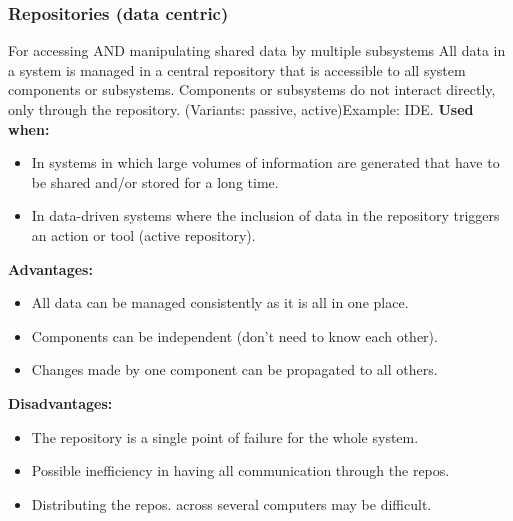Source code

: \documentclass[../ESOF_notes.tex]{subfiles}
\begin{document}
\subsubsection{Repositories (data centric)}
For accessing AND manipulating shared data by multiple subsystems\newline\newline
All data in a system is managed in a central repository that is accessible to all system components or subsystems. Components or subsystems do not interact directly, only through the repository. (Variants: passive, active)\newline Example: IDE. \newline\newline
\textbf{Used when:}
\begin{itemize}
    \item In systems in which large volumes of information are generated that have to be shared and/or stored for a long time.
    \item In data-driven systems where the inclusion of data in the repository triggers an action or tool (active repository).
\end{itemize}
\textbf{Advantages:}
\begin{itemize}
    \item All data can be managed consistently as it is all in one place.
    \item Components can be independent (don’t need to know each other).
    \item Changes made by one component can be propagated to all others.
\end{itemize}
\textbf{Disadvantages:}
\begin{itemize}
    \item The repository is a single point of failure for the whole system.
    \item Possible inefficiency in having all communication through the repos.
    \item Distributing the repos. across several computers may be difficult.
\end{itemize}
\end{document}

|---|

** Task brief **
Return the lines above that include the string "managed".

** Result of this exercise **
All data in a system is managed in a central repository that is accessible to all system components or subsystems. Components or subsystems do not interact directly, only through the repository. (Variants: passive, active)\newline Example: IDE. \newline\newline
    \item All data can be managed consistently as it is all in one place.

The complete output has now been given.